Sir John will use a speech in the Midlands to say a Labour-SNP government would mean families paying with “higher taxes, more debts and fewer jobs”.
He will say a future Labour government would be subjected to a “daily dose of blackmail” from the nationalists.
But Ed Miliband told the BBC “that ain’t going to happen”.
With 16 days to polling day, Sir John will say that, in practice, Mr Miliband would be forced to agree to the nationalists’ demands or face the collapse of his government.
‘Slowly but surely’
“If Labour were to accept an offer of support from the SNP, it could put the country on course to a government held to ransom on a vote-by-vote basis,” he is expected to say.
“Labour would be in hock to a party that – slowly but surely – will push them ever further to the left. And who would pay the price for this? We all would. We would all pay for the SNP’s ransom in our daily lives – through higher taxes, fewer jobs, and more and more debt.
“This is a recipe for mayhem. At the very moment our country needs a strong and stable government, we risk a weak and unstable one – pushed to the left by its allies, and open to a daily dose of political blackmail.”
But interviewed by Evan Davis on the BBC, Mr Miliband – who has rejected a Labour-SNP coalition – rejected claims that the SNP would “call the shots” in the event of a hung parliament.
“That ain’t going to happen; that ain’t going to happen,” he said.
In other election news:
- Labour would launch an emergency recruitment drive to get 1,000 more nurses into training this year if they win the election
- Nick Clegg has said owners of second homes in rural beauty spots could pay double the rate of council tax under Liberal Democrat plans
- The Democratic Unionist Party launches its manifesto
- The BBC should be “cut back to the bone” and the licence fee reduced by two thirds, according to UKIP’s Nigel Farage
Policy guide: Key priorities
What are the top issues for each political party at the 2015 general election?
Launching her party’s manifesto in Edinburgh on Monday, SNP leader Nicola Sturgeon sought to allay the fears of some English voters, insisting they would act “responsibly and constructively” in the interests of the whole of the UK.

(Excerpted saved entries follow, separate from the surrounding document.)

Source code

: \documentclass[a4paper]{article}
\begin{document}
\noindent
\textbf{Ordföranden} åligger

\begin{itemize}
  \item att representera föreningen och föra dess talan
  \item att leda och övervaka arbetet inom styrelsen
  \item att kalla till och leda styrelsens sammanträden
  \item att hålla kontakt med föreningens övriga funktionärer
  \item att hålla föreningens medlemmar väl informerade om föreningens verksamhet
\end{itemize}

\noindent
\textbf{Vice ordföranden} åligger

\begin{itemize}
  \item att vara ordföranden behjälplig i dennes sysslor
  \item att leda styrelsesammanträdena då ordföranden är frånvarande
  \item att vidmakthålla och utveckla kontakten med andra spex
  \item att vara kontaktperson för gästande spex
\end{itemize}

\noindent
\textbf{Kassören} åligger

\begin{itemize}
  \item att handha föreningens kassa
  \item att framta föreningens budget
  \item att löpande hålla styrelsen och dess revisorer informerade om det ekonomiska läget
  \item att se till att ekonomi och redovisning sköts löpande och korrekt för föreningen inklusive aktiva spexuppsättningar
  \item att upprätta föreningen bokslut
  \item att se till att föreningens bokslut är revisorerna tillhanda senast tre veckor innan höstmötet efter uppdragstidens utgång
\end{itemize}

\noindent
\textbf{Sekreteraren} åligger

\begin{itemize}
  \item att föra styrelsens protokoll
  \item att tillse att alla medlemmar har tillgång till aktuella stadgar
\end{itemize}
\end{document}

Recent polls all point towards there being a hung parliament after 7 May, and suggest the SNP could be the third largest party and crucially hold the balance of power.
As a consequence of this, the “threat” of an SNP link-up with Labour has emerged as a major Conservative line of attack in the election campaign.

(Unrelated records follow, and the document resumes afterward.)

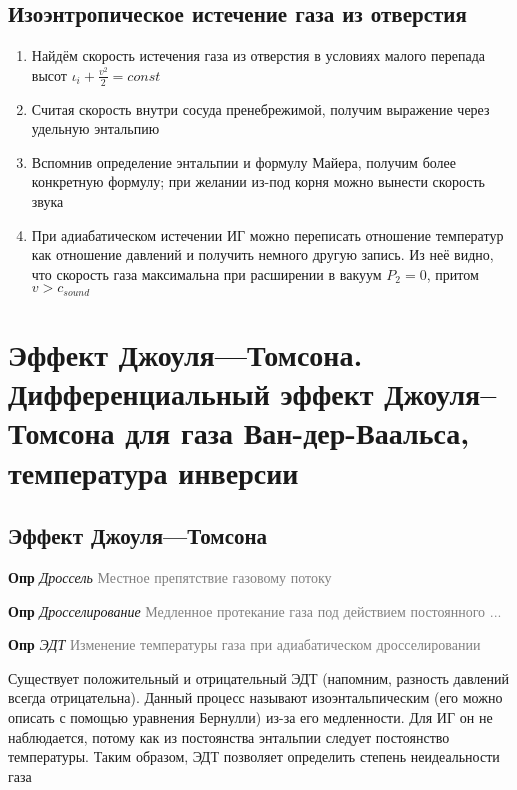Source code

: \documentclass[a4paper, 14pt]{article}
\begin{document}
    \subsection{Изоэнтропическое истечение газа из отверстия}

    \begin{enumerate}
        \item Найдём скорость истечения газа из отверстия в условиях малого перепада высот $\iota_i + \frac{v^2}{2} = const$
        \item Считая скорость внутри сосуда пренебрежимой, получим выражение через удельную энтальпию
        \item Вспомнив определение энтальпии и формулу Майера, получим более конкретную формулу; при желании из-под
        корня можно вынести скорость звука
        \item При адиабатическом истечении ИГ можно переписать отношение температур как отношение давлений и получить
        немного другую запись.
        Из неё видно, что скорость газа максимальна при расширении в вакуум $P_2 = 0$, притом $v > c_{sound}$
    \end{enumerate}

    \section{Эффект Джоуля—Томсона.
    Дифференциальный эффект Джоуля–Томсона для газа Ван-дер-Ваальса, температура инверсии}

    \subsection{Эффект Джоуля—Томсона}

    \textbf{Опр} \textit{Дроссель} \textcolor{gray}{Местное препятствие газовому потоку}

    \textbf{Опр} \textit{Дросселирование} \textcolor{gray}{Медленное протекание газа под действием постоянного ...}

    \textbf{Опр} \textit{ЭДТ} \textcolor{gray}{Изменение температуры газа при адиабатическом дросселировании}

    Существует положительный и отрицательный ЭДТ (напомним, разность давлений всегда отрицательна).
    Данный процесс называют изоэнтальпическим (его можно описать с помощью уравнения Бернулли) из-за его медленности.
    Для ИГ он не наблюдается, потому как из постоянства энтальпии следует постоянство температуры.
    Таким образом, ЭДТ позволяет определить степень неидеальности газа
\end{document}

But the BBC’s deputy political editor James Landale said Sir John has long opposed Scottish nationalism, warning before the 1997 election that voters have 72 hours to save the union.
“Almost 20 years on, he is once again banging the same drum,” he said.

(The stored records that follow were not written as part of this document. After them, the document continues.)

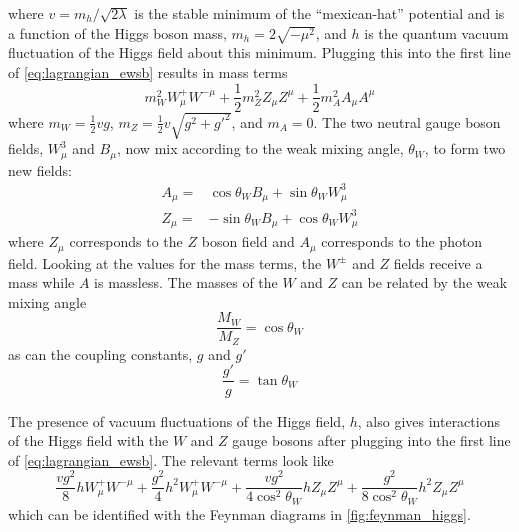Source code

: where $v=m_h /\sqrt{2 \lambda}$ is the stable minimum of the 
``mexican-hat'' potential and is a function of the Higgs boson 
mass, $m_h = 2 \sqrt{- \mu^2}$, and $h$ is the quantum 
vacuum fluctuation of the Higgs field about this minimum.
Plugging this into the first line of \eqn\eqref{eq:lagrangian_ewsb}
results in mass terms
\begin{equation}
m_W^2 W_{\mu}^+ W^{-\mu} + \frac{1}{2}m_Z^2 Z_{\mu} Z^{\mu} + \frac{1}{2} m_A^2 A_{\mu} A^{\mu}
\end{equation}
where $m_W = \frac{1}{2} vg$, $m_Z=\frac{1}{2} v\sqrt{g^2+g'^2}$, and 
$m_A=0$.
The two neutral gauge boson fields, $W_{\mu}^3$ and $B_{\mu}$, 
now mix according to the weak mixing angle, $\theta_W$, to form two new fields:
\begin{align}
A_{\mu} =& \cos\theta_W B_{\mu} + \sin\theta_W W_{\mu}^3 \\
Z_{\mu} =& -\sin\theta_W B_{\mu} + \cos\theta_W W_{\mu}^3
\end{align}
where $Z_{\mu}$ corresponds to the $Z$ boson field
and $A_{\mu}$ corresponds to the photon field.
Looking at the values for the mass terms, the $W^{\pm}$ and $Z$ fields
receive a mass while $A$ is massless.
The masses of the $W$ and $Z$ can be related by the weak mixing angle
\begin{equation}
\frac{M_W}{M_Z} = \cos \theta_W
\end{equation}
as can the coupling constants, $g$ and $g'$
\begin{equation}
\frac{g'}{g} = \tan\theta_W
\end{equation}



The presence of vacuum fluctuations of the Higgs field, $h$, also 
gives interactions of the Higgs field with the $W$ and $Z$ gauge bosons
after plugging into the first line of \eqn\eqref{eq:lagrangian_ewsb}.
The relevant terms look like
\begin{equation}
\frac{vg^2}{8} h W^+_{\mu}W^{-\mu} + \frac{g^2}{4} h^2W^{+}_{\mu}W^{-\mu}
+\frac{vg^2}{4 \cos^2\theta_W} h Z_{\mu} Z^{\mu} 
+\frac{g^2}{8\cos^2\theta_W} h^2 Z_{\mu}Z^{\mu}
\end{equation}
which can be identified with the Feynman diagrams in \fig\ref{fig:feynman_higgs}.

The Conservatives are determined to keep up these warnings to bring any wavering voters back to the Tory fold, our correspondent said.
“But Labour believes the Conservatives are themselves putting the union at risk, by acting as cheerleaders for the SNP,” he added.
It is a view echoed by the former Tory Scottish Secretary Lord Forsyth who told The Guardian newspaper that his party was playing a “short term and dangerous” game by building up the SNP.
“We’ve had the dilemma for Conservatives, which is they want to be the largest party at Westminster and therefore some see the fact that the nationalists are going to take seats in Scotland will be helpful,” he said.
“But that is a short-term and dangerous view which threatens the integrity of our country.”
But despite this Sir John will say that the SNP’s “driving ambition” is an independent Scotland, and it would use its position to demand policies that favour Scotland at the expense of the rest of the UK.
“That is no way to run a country. And nor is it remotely fair to England, Wales and Northern Ireland,” he will say.
Meanwhile, former Labour minister and London mayoral contender David Lammy told ITV that his party could “do business” with the SNP after the election.
He said: “I still think Labour can form the next government and that’s what I am fighting for. But yes, there is common ground with other parties and the SNP would be included in that and we may need to enter into discussion after the general election”.